The thing is, slicing in Rust happens by byte index, not char index!
So when you do:
let full = String::from("hello world");
let part = &full[0..5]; // slice from index 0 to 5 (not inclusive)
println!("{}", part); // prints "hello"
Every char here takes a 1 byte space when the string is in English.
'A' => 01000001 (1 byte)
'z' => 01111010 (1 byte)
So when you slice from the 0th to the 4th index on the bytes, you get "hello"!

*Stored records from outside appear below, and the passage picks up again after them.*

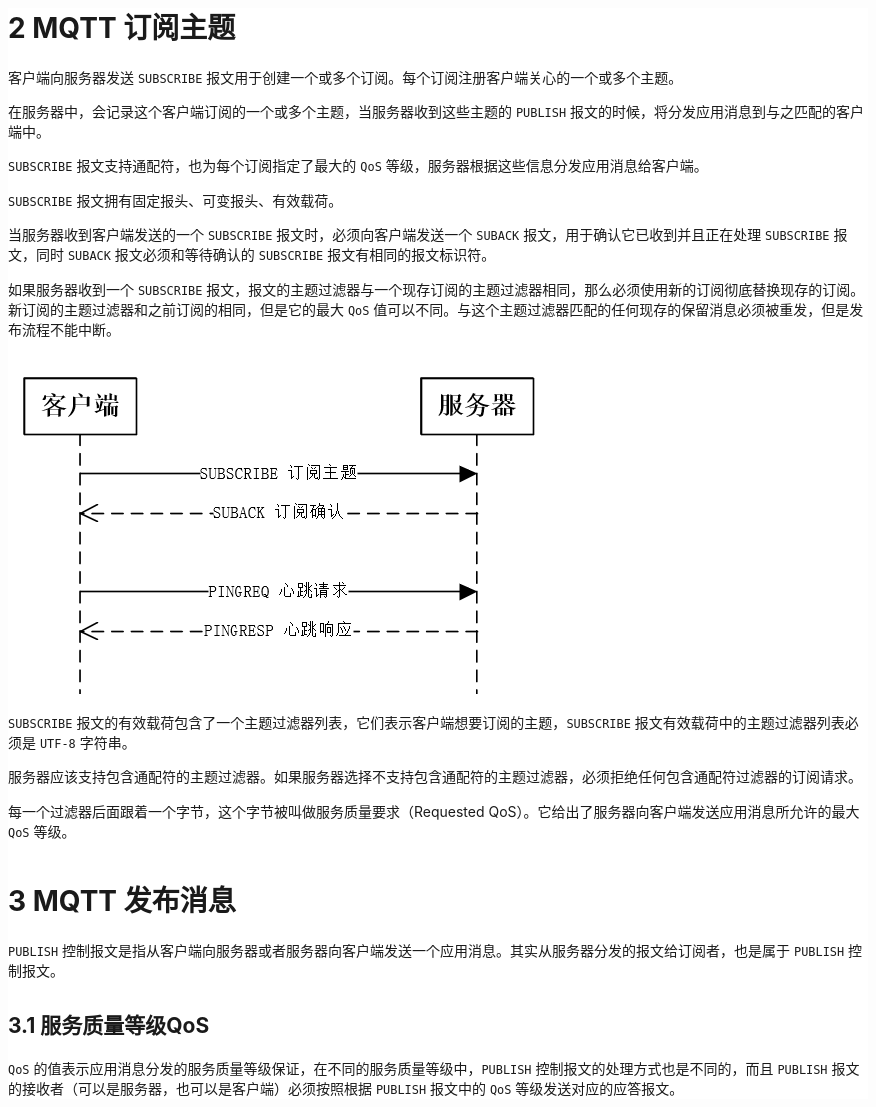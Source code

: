 

# 2 MQTT 订阅主题<span id = subscribe> </span>

客户端向服务器发送 `SUBSCRIBE` 报文用于创建一个或多个订阅。每个订阅注册客户端关心的一个或多个主题。

在服务器中，会记录这个客户端订阅的一个或多个主题，当服务器收到这些主题的 `PUBLISH` 报文的时候，将分发应用消息到与之匹配的客户端中。

`SUBSCRIBE` 报文支持通配符，也为每个订阅指定了最大的 `QoS` 等级，服务器根据这些信息分发应用消息给客户端。

`SUBSCRIBE` 报文拥有固定报头、可变报头、有效载荷。

当服务器收到客户端发送的一个 `SUBSCRIBE` 报文时，必须向客户端发送一个 `SUBACK` 报文，用于确认它已收到并且正在处理 `SUBSCRIBE` 报文，同时 `SUBACK` 报文必须和等待确认的 `SUBSCRIBE` 报文有相同的报文标识符。

如果服务器收到一个 `SUBSCRIBE` 报文，报文的主题过滤器与一个现存订阅的主题过滤器相同，那么必须使用新的订阅彻底替换现存的订阅。新订阅的主题过滤器和之前订阅的相同，但是它的最大 `QoS` 值可以不同。与这个主题过滤器匹配的任何现存的保留消息必须被重发，但是发布流程不能中断。

![image-20220514203732539](docs/images/image-20220514203732539.png)

`SUBSCRIBE` 报文的有效载荷包含了一个主题过滤器列表，它们表示客户端想要订阅的主题，`SUBSCRIBE` 报文有效载荷中的主题过滤器列表必须是 `UTF-8` 字符串。

服务器应该支持包含通配符的主题过滤器。如果服务器选择不支持包含通配符的主题过滤器，必须拒绝任何包含通配符过滤器的订阅请求。

每一个过滤器后面跟着一个字节，这个字节被叫做服务质量要求（Requested QoS）。它给出了服务器向客户端发送应用消息所允许的最大 `QoS` 等级。



# 3 MQTT 发布消息 <span id = pubish> </span>

`PUBLISH` 控制报文是指从客户端向服务器或者服务器向客户端发送一个应用消息。其实从服务器分发的报文给订阅者，也是属于 `PUBLISH` 控制报文。



## 3.1 服务质量等级QoS <span id = QoS> </span>

`QoS` 的值表示应用消息分发的服务质量等级保证，在不同的服务质量等级中，`PUBLISH` 控制报文的处理方式也是不同的，而且 `PUBLISH` 报文的接收者（可以是服务器，也可以是客户端）必须按照根据 `PUBLISH` 报文中的 `QoS` 等级发送对应的应答报文。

Unlike this, let's say when you do something like using Unicode characters, Hindi characters or emojis. Let's take an example:
let s = String::from("नमस्ते");
let slice = &s[0..3]; // ⚠️ this will panic!
Why do you think this panicked?
Rust strings are UTF-8 encoded, meaning that other than English, characters or emojis may take more than 1 byte of space.

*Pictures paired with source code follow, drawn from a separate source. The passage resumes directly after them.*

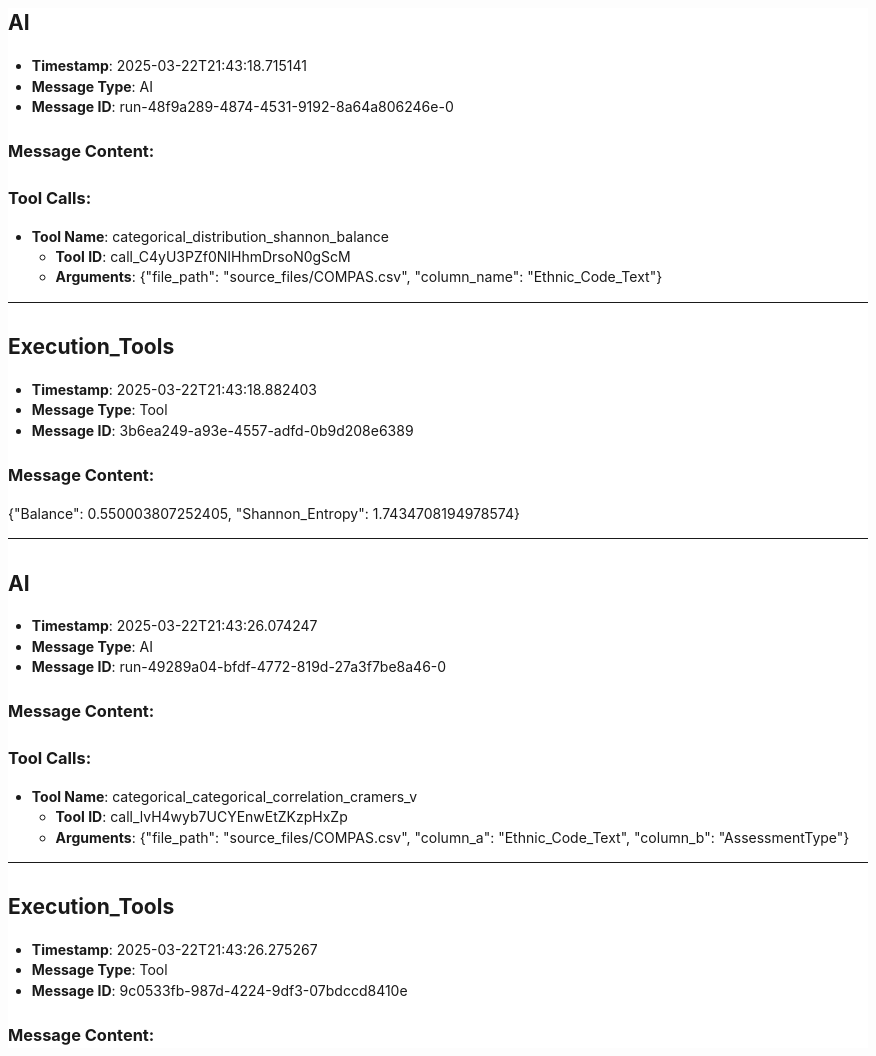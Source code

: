 ## AI
- **Timestamp**: 2025-03-22T21:43:18.715141
- **Message Type**: AI
- **Message ID**: run-48f9a289-4874-4531-9192-8a64a806246e-0

### Message Content:



### Tool Calls:
- **Tool Name**: categorical_distribution_shannon_balance
  - **Tool ID**: call_C4yU3PZf0NIHhmDrsoN0gScM
  - **Arguments**: {"file_path": "source_files/COMPAS.csv", "column_name": "Ethnic_Code_Text"}

---

## Execution_Tools
- **Timestamp**: 2025-03-22T21:43:18.882403
- **Message Type**: Tool
- **Message ID**: 3b6ea249-a93e-4557-adfd-0b9d208e6389

### Message Content:

{"Balance": 0.550003807252405, "Shannon_Entropy": 1.7434708194978574}


---

## AI
- **Timestamp**: 2025-03-22T21:43:26.074247
- **Message Type**: AI
- **Message ID**: run-49289a04-bfdf-4772-819d-27a3f7be8a46-0

### Message Content:



### Tool Calls:
- **Tool Name**: categorical_categorical_correlation_cramers_v
  - **Tool ID**: call_lvH4wyb7UCYEnwEtZKzpHxZp
  - **Arguments**: {"file_path": "source_files/COMPAS.csv", "column_a": "Ethnic_Code_Text", "column_b": "AssessmentType"}

---

## Execution_Tools
- **Timestamp**: 2025-03-22T21:43:26.275267
- **Message Type**: Tool
- **Message ID**: 9c0533fb-987d-4224-9df3-07bdccd8410e

### Message Content:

Character | UTF-8 Encoding | Bytes |
---|---|---|
A | 0x41 | 1 |
ñ | 0xC3 0xB1 | 2 |
न | 0xE0 0xA4 0xA8 | 3 |
😊 | 0xF0 0x9F 0x98 0x8A | 4 |
So yeah, Hindi characters like न use 3 bytes!
So when you slice "नमस्ते" from 0th to 2nd index, you're basically slicing in the middle of a character, which is invalid UTF-8.
So:
&s[0..3] → valid (न)
&s[0..2] → ❌ invalid, slicing inside the byte-sequence of न
Rust is very strict about UTF-8 string encoding, so the rumtime panics!
Then how do you slice properly?
Rust gives you two options:
1. Slice using char indices:
let s = String::from("नमस्ते");
let first_char = s.chars().nth(0).unwrap(); // ✅ gives 'न'
2. Use .get() with range:
let slice = s.get(0..3); // returns Option<&str>
So you can safely do:
if let Some(valid_slice) = s.get(0..3) {
println!("{}", valid_slice);
}
This way, Rust won’t panic if the range is invalid, and it just gives you None as a Result variant.
✅ Always slice only if you know you’re at valid UTF-8 character boundaries.